Top hiring professionals don’t get there accidentally. The people who are at or near the top in the industry tend to have a similar set of habits and values that propel them forward ahead of the rest. The drive to succeed and improve affects almost everything that you do, but all comes down to one thing: avoiding the rut that can trap you into a career of settling for ordinary when you could have something much better.
Here are 5 good habits of effective recruiters that you can start today.
#1: Monitor Key Metrics Daily
The only real way to know if your recruiting strategies are working (or not) is to run a report on key metrics every day. It doesn’t have to result in a sit-down meeting with the team. A quick review is enough to alert you to problems in time to make a course correction. It might also start off your day on a positive note. Recruiting.com says these are a few that you might want to track.
Job posting views
Job applications submitted
#2: Keep Your Listening Skills Sharp
Do you strive first to be understood, or to understand? One of Stephen Covey’s “seven habits of highly effective people” revolves around being a good listener. It’s not just polite, it’s also good business. Recruiting Daily says how well you listen helps define your brand. And that’s not just the company brand, but the one that defines you.
Listen in conversation, pay attention to feedback and also keep track about what’s being said online. Good or bad, there’s always something to be learned from what others say to you and about you.
#3: Be a Positive Force in the Industry
All that you have to do is switch on the TV or check news headlines online to feel the negativity that’s swirling around these days. In fact, you probably don’t have to follow the news at all. It permeates social media as well. With so much negativity, strive to be a positive force.
Recruiting Daily takes positivity a step further: stay away from people who bring you down. Give positive attention to co-workers and candidates alike, but try not to give unnecessary attention to the people who thrive on spreading bad news.
The small effort you expend to follow up, even if it’s through an automated email response, can turn a candidate’s head.

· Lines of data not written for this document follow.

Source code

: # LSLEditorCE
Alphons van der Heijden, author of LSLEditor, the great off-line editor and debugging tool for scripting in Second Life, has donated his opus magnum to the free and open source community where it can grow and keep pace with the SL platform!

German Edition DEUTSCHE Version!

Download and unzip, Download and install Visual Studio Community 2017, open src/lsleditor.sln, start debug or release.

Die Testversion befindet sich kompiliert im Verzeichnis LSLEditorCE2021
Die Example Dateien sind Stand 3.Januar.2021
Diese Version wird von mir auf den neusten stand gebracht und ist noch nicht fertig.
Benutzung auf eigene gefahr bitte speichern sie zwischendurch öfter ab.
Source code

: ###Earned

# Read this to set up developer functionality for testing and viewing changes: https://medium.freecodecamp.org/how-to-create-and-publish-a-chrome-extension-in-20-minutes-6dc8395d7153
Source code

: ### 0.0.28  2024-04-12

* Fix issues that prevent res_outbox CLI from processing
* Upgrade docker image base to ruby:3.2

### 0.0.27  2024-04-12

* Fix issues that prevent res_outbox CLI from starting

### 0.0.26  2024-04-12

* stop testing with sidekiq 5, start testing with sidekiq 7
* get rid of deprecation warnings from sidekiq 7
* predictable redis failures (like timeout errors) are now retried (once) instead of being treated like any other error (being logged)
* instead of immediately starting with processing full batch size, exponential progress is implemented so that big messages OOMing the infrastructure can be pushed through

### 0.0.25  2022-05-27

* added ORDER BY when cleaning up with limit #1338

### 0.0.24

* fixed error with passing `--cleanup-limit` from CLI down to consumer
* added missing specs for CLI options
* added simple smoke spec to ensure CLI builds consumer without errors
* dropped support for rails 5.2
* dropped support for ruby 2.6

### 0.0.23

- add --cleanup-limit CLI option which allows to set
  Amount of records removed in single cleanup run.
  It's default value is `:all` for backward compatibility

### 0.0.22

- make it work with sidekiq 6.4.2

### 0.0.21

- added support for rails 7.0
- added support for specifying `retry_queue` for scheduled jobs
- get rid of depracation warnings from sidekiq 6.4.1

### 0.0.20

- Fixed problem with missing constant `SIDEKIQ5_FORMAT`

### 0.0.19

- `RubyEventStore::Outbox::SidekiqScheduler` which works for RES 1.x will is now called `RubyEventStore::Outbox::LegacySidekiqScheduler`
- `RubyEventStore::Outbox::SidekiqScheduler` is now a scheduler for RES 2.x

#4: Show the Talent Community Some Love
The candidate experience can’t be overstated in a full employment economy. The luxury of letting them do the legwork is a thing of the past. Now, talent professionals need to build relationships and nurture them a little more every day.
Being left to wonder is a top job candidate complaint that can hurt your brand. Emails are a fine way to communicate. Phone calls are even better. And remember, the talent pipeline is made up of people who aren’t a good fit for a current job opening. Otherwise, they’d already be on board. You never know when the right job will come along. If you nurture relationships, you’ll stand a better chance of landing the right talent when it does.
#5: Work on Self Improvement
Above all else, the most effective recruiters spend a little time every day on self-improvement. In personal life as well as at the office, there’s always a way to do better. Make it part of your daily routine to tackle one issue that bugs you or do one thing that needs attention but usually slides to the bottom of the priority list.
If you’re slow to respond to candidates, set a time goal and stick to it. If your site needs improvement, set the ball in motion to make the experience better. Are you responsible for blogging but rarely find the time? Add it to your calendar or decide to delegate posts to someone else. You don’t have to overhaul your life in a day. Just focus on something and strive to make it better.
Becoming a top talent industry professional takes time and more than a little effort. It’s not a career that you can slide into and find success overnight. With so many different aspects to the job, there’s always room for a better process, more efficient method or just a more positive way to approach it.
Skill, education and time in the industry are only parts and pieces of what makes you great. Nearly everything else depends on how much you’re willing to put into the job and how determined you are to up your game along the way.